Records drawn from a dataset:
——————————

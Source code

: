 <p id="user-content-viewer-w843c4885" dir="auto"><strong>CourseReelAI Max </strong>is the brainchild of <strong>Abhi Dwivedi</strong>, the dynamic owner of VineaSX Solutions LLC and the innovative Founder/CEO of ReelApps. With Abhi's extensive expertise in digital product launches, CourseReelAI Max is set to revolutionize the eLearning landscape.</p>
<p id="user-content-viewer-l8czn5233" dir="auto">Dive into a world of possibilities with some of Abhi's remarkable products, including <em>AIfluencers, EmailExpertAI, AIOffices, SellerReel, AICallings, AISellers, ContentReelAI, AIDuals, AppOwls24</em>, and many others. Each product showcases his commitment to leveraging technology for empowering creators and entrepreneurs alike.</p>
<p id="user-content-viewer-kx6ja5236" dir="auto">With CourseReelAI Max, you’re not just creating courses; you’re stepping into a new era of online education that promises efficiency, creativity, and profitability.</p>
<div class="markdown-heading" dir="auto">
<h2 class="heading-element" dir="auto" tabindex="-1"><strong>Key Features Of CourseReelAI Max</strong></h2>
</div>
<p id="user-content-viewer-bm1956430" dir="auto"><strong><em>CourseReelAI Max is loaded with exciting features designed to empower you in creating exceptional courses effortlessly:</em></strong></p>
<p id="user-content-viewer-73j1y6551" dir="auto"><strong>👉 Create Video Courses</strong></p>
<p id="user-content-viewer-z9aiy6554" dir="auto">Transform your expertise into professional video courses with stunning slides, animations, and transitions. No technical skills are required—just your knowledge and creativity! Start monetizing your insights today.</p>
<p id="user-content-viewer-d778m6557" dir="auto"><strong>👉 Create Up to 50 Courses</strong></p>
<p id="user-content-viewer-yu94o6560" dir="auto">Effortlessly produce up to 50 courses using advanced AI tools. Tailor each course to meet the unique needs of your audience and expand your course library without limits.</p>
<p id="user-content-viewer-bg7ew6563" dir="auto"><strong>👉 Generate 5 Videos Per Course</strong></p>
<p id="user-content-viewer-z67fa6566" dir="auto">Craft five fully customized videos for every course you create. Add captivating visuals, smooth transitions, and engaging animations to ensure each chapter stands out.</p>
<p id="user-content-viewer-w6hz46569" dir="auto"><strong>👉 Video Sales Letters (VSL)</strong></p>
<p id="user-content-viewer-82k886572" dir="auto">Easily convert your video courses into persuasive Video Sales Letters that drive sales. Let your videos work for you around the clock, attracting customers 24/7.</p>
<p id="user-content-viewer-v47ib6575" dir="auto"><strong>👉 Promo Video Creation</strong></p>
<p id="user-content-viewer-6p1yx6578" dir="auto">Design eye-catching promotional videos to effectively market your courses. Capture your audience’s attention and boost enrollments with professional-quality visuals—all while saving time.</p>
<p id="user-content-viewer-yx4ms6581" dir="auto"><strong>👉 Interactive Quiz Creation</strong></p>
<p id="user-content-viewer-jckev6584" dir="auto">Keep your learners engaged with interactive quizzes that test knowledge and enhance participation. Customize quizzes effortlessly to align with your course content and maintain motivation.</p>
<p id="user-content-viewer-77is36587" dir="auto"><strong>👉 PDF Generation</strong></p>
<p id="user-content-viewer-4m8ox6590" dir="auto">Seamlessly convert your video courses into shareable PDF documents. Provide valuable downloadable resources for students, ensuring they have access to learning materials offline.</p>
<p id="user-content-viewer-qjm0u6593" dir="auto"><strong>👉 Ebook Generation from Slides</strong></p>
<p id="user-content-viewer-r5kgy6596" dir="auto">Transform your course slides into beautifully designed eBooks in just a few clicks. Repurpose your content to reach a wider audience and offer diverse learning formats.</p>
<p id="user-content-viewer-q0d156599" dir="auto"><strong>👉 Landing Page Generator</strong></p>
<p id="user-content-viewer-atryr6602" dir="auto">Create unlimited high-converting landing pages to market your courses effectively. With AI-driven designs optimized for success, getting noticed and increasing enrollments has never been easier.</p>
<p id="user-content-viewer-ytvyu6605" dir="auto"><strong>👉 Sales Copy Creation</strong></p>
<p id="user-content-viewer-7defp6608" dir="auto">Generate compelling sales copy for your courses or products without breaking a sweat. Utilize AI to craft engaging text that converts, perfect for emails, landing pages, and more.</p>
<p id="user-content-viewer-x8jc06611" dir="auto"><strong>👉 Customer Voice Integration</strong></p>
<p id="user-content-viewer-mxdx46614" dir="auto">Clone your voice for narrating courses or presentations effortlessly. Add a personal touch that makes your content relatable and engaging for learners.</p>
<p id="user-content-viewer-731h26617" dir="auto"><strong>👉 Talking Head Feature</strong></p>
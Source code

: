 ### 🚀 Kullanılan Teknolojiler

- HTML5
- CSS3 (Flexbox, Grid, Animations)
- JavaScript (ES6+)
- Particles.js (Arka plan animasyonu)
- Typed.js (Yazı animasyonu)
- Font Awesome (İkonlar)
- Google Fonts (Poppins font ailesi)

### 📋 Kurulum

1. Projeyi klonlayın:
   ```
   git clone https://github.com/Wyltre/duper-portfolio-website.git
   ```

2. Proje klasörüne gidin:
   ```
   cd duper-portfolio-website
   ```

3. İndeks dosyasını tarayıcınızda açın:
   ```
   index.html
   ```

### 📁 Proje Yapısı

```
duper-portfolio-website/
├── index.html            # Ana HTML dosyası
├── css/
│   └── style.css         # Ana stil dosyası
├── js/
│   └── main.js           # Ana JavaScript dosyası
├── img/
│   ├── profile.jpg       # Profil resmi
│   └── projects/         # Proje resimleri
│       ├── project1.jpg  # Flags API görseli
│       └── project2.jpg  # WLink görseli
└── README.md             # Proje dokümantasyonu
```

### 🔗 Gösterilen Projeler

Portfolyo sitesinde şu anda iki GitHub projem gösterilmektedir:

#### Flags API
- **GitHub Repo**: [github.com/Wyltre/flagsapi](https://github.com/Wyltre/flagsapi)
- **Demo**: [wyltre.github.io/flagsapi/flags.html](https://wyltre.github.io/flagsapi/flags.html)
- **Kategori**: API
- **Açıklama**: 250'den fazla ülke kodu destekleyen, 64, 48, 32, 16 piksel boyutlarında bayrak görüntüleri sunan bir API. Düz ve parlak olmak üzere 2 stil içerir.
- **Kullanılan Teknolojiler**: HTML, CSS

——————————

- About this exercise -
Look through the entries above, and wherever a line holds the string "duper", copy it.

- Response to this task -
   git clone https://github.com/Wyltre/duper-portfolio-website.git
   cd duper-portfolio-website
duper-portfolio-website/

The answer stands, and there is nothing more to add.